Letters

by casandraderolo



Series: Rich Centric Stories [2]
Category: Be More Chill - Iconis/Tracz
Genre: Child Abuse, Implied Transphobia, Implied/Referenced Child Abuse, Implied/Referenced Suicide, Post-Traumatic Stress Disorder - PTSD
Language: English
Status: In-Progress
Published: 2017-07-19
Updated: 2017-07-23
Packaged: 2018-12-04 07:52:19
Rating: Not Rated
Warnings: Creator Chose Not To Use Archive Warnings
Chapters: 3
Words: 957
Publisher: archiveofourown.org
Story URL: https://archiveofourown.org/works/11550795
Author URL: https://archiveofourown.org/users/casandraderolo/pseuds/casandraderolo
Summary: Rich writes letters





	1. Chapter 1

> Dear Mom. 

I was eleven when you left, and I went by a different name.

 

I was eleven when you left, and dad still said that he loved me.

 

I was eleven when you left, and Thomas was still around constantly.

 

I was eleven when you left.

 

I was eleven, when you killed yourself.

 

I was eleven, and I remember that day, and five years later, like it had just happened.

 

You were supposed to come to my dance recital and you never showed up.

 

You always showed up.

 

I was eleven, and I remember that dad had to work late that day, and Thomas was at a friend's house for a birthday party.

 

I was eleven, when I walked into the house and I found you.

 

I was eleven years old mom.

 

I was eleven years d and you knew I would be the one to find you.

 

I was eleven years old mom.

 

Why would you put me through that?

 

Mom… you knew I was going to be the only one home that night.

 

Mom.

 

I was eleven years old and I screamed so loud, Brooke Lohst from two blocks over heard me.

 

I was eleven years old when I came home to an empty home to find you lying dead in a pool of your own blood.

 

I was eleven years old, and Thomas heard me scream from two blocks over and came rushing to see what had happened.

 

I was eleven years old when the police took you away in a body bag.

 

Mom, I was eleven years old.

 

I was eleven years old, when you ruined everything.

 

I was eleven years old when dad started to drink.

 

I was eleven years old when Thomas throw himself into his school work, and didn't have time for me anymore.

 

I was eleven years old when I learned how to make my own dinner.

 

I was eleven years old when I learned how to pay rent.

 

I was eleven years old when dad first hit me.

 

I was twelve when I didn't care that he hit me anymore.

 

I was twelve when I didn't care that dad had lost his job.

 

I was twelve when Thomas told me that when he turned 18 he was gonna join the military.

 

I was twelve when I didn't feel right.

 

Please don't get me wrong mom, I don't hate you , I never could.

 

And please know that I don't blame you anymore.

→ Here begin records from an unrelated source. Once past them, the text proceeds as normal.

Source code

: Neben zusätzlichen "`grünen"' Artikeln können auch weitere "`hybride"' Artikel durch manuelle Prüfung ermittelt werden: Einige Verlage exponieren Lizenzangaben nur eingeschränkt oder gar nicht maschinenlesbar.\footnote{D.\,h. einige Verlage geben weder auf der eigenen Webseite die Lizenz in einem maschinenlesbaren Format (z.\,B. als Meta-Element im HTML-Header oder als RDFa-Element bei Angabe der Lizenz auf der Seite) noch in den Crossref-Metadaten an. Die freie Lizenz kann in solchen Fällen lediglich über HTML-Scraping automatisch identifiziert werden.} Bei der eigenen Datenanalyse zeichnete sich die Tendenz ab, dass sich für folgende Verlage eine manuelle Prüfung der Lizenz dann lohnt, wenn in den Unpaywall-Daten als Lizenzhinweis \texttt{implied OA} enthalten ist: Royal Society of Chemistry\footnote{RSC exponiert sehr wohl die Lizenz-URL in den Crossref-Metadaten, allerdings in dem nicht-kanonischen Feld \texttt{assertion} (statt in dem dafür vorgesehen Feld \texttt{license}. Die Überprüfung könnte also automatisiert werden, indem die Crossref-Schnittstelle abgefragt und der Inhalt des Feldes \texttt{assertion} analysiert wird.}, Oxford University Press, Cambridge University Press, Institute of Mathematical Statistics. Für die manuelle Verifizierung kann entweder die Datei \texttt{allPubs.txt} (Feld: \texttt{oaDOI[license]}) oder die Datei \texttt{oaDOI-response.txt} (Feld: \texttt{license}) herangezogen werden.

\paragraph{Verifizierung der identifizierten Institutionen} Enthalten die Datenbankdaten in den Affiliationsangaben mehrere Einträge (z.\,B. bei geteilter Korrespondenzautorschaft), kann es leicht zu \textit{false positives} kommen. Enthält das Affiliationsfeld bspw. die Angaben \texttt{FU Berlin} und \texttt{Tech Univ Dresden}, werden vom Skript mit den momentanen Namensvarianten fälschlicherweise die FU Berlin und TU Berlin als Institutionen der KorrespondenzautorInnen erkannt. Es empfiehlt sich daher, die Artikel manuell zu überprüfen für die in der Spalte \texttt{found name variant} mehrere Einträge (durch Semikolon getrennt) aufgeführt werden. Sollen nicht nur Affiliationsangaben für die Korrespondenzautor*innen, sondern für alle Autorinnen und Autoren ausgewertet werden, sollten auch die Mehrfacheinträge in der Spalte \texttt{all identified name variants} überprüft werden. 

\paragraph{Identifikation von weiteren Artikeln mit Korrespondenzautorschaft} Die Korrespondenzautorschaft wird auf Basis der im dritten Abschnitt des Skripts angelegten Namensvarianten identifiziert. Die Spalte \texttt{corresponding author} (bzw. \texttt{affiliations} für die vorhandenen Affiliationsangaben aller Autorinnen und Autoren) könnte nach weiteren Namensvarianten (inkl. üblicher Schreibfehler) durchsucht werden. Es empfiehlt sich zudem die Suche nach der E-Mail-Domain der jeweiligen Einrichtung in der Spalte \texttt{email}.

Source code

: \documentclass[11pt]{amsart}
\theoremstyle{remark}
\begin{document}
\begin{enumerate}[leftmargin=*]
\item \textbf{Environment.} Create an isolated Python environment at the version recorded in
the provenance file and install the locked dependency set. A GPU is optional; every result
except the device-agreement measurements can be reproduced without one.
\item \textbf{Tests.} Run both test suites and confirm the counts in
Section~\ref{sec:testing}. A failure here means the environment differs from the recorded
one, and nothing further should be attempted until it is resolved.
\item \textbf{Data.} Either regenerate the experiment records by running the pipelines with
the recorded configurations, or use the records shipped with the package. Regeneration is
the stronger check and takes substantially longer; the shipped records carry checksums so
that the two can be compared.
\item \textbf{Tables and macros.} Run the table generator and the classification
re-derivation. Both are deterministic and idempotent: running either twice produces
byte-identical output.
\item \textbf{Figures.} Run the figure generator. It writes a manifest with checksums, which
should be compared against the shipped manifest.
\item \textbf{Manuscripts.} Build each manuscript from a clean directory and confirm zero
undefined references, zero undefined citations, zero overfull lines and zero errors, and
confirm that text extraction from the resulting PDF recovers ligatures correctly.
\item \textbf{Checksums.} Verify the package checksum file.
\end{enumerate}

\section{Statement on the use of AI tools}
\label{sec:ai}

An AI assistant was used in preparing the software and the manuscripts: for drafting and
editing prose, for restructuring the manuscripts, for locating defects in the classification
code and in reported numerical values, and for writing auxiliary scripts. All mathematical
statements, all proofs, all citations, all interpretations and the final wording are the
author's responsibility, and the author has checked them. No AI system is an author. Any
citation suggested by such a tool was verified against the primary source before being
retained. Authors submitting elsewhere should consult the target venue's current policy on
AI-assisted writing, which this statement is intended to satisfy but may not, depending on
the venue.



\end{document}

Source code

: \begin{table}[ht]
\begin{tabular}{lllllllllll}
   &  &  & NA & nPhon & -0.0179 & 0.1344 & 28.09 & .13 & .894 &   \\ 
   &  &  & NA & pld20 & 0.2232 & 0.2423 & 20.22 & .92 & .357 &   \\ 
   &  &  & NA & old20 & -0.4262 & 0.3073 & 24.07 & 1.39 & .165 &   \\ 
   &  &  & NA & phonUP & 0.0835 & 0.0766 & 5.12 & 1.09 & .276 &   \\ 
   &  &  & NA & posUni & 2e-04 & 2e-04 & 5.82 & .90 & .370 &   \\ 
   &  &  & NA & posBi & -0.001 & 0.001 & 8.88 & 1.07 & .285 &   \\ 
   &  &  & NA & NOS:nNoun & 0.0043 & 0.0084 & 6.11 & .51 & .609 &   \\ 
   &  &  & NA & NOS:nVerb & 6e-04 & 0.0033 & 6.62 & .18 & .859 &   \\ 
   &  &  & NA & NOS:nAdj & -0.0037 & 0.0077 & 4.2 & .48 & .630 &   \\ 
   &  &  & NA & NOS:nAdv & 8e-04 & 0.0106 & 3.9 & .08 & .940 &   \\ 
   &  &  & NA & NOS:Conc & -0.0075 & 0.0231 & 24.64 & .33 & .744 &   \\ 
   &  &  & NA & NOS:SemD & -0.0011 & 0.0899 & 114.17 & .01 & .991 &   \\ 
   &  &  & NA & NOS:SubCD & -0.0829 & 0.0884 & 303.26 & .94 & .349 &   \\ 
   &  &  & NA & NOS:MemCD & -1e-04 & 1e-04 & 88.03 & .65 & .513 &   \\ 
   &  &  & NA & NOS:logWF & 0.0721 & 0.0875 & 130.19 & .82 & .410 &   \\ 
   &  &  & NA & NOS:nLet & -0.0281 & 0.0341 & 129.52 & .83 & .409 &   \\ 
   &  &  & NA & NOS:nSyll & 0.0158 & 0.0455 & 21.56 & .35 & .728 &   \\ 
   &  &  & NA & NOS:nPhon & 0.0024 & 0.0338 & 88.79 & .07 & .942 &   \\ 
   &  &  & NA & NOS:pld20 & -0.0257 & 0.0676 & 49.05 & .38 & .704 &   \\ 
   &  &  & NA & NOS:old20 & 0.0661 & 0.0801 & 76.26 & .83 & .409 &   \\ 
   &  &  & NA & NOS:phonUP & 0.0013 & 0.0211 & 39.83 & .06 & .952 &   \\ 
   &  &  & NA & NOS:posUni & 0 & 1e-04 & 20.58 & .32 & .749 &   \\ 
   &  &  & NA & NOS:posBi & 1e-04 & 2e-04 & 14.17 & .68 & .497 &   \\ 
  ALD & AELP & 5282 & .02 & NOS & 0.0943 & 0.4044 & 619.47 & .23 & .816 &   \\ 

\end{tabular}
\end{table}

I know better now.

 

I know that it wasn't your fault that you were so sad all the time.

 

I know that mom, but it still hurts.

 

It fucking hurts to know that this all stemmed from something that you seemed so in control of.

 

Mom it hurt to know that you never got to meet your son.

 

You never got to meet the real me and I hate that you didn't get to met me.

 

I hate that you only knew Rachel, and that you never knew me.

 

So I guess, this is me introducing myself to you mom.

 

Hi. Im Rich. I'm your son.

 

I know that you would accept me for who I am.

 

I love you mom, and I hope you know that, wherever you are.

 

And, it took me a while to forgive you, and to realize why you had done it, and even though I will never really understand, at least I know that you live me.

 

And j know that you love me too.

 

Your Son,

Richard Goranski


	2. Chapter 2

> Dear Dad.

 

It actually physically hurt me to write that.

 

It hurt me to call you that because you don't deserve that title.

 

The dad that I knew and loved died when mom did.

 

The dad who still loved me died when mom did.

 

The dad, who I called dad, died when mom did.

 

You aren't dad anymore.

 

I have a dad again, and it's not with you.

 

You aren't dad anymore.

 

You're just Robert now.

 

I have somebody else to call dad.

 

This dad is way better then you could have ever been.

 

He cares about me.

 

He never  _ hit _ me.

 

He never called me the wrong name.

 

He never forced me to be somebody I wasn't.

 

I'm not Rachel, Robert. 

 

My name is Rich and you can either accept me or not.

 

I'm done with you. 

 

I still have Thomas.

 

I still have Mom.

 

I don't need you when I can have a new brother with my old one.

 

I don't need you when I have a dad who actually loves me.

 

I don't need you Robert.

 

I don't need you to be my dad anymore.

 

Fuck you Robert.

 

You were an asshole anyway.

 

Sincerely, Your  _ Son, _

Richard Goranski


	3. Chapter 3

> Dear Dad.

 

It makes me really happy to call you that, Mr. Heere.

 

I haven't had a real dad for so long, and I don't know how to thank you.

 

I was just a kid, who showed up on your doorstep, bloody and beaten, and you took me in without a second thought.

 

I didn't know that was possible.

 

I didn't know it was possible for a dad to love you.

 

And then you took me in.

 

You didn't care that I was afraid of candles.

 

You didn't hit me when I woke up in the middle of the night screaming.

 

You didn't scream at me when I had days where I wouldn't leave my bed all day.

 

You didn't care that I had a different name then the one I was born with.

 

You didn't care about my flaws and imperfections.

 

You took care of me.

 

I don't know how to thank you dad so, I'll just write you this letter.

 

I love you dad. 

 

Thank you.

 

Love,

Rich

**Notes for the Chapter:**

> Mr. Heere definitely took in Rich after he found out the situation he was in. Fight me.

**Author's Note:**

> yell at me on tumblr  
> [main](http://callme-jakey.tumblr.com/)   
> [bmc side](https://transjakobdillinger.tumblr.com/)


End file.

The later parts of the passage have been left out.